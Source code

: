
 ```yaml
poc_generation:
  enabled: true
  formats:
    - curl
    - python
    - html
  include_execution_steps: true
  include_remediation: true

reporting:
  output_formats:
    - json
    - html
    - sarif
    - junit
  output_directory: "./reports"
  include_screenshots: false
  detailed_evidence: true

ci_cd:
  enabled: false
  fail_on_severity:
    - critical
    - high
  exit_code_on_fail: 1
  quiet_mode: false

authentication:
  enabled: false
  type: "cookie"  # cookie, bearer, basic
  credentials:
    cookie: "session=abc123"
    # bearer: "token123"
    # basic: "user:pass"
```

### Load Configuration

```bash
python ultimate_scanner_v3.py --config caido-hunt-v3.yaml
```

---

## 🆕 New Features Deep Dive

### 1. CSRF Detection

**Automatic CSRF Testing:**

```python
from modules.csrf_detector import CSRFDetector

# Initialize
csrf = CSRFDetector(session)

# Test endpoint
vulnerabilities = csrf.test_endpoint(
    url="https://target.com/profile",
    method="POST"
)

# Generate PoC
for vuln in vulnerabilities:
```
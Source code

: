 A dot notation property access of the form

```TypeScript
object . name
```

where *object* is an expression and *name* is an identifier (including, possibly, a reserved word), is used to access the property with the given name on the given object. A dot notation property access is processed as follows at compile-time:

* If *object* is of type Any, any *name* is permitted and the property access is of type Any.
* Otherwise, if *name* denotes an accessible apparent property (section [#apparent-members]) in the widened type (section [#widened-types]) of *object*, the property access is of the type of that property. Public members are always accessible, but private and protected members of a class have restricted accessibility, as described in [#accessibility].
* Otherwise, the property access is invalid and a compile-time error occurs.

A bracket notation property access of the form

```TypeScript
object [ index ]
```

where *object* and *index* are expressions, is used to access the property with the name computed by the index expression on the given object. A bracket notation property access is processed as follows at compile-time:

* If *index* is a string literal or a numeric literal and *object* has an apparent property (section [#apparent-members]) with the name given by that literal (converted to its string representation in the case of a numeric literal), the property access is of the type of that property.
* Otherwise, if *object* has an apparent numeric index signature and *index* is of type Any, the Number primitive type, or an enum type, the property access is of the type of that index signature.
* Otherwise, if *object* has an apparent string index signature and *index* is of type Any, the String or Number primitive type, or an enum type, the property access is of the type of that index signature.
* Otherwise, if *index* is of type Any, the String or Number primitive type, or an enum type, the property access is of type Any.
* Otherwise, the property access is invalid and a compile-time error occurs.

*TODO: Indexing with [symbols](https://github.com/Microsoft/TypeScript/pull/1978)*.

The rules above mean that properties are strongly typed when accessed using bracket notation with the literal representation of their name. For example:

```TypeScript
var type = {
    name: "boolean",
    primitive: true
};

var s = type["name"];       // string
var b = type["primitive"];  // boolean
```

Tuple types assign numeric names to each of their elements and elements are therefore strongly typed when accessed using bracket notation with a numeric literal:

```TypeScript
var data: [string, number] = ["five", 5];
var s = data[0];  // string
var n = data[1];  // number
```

* _Your goal_
Which lines in the data above hold the string "their"? Return each of them.

* _Reply to the task_
The rules above mean that properties are strongly typed when accessed using bracket notation with the literal representation of their name. For example:
Tuple types assign numeric names to each of their elements and elements are therefore strongly typed when accessed using bracket notation with a numeric literal:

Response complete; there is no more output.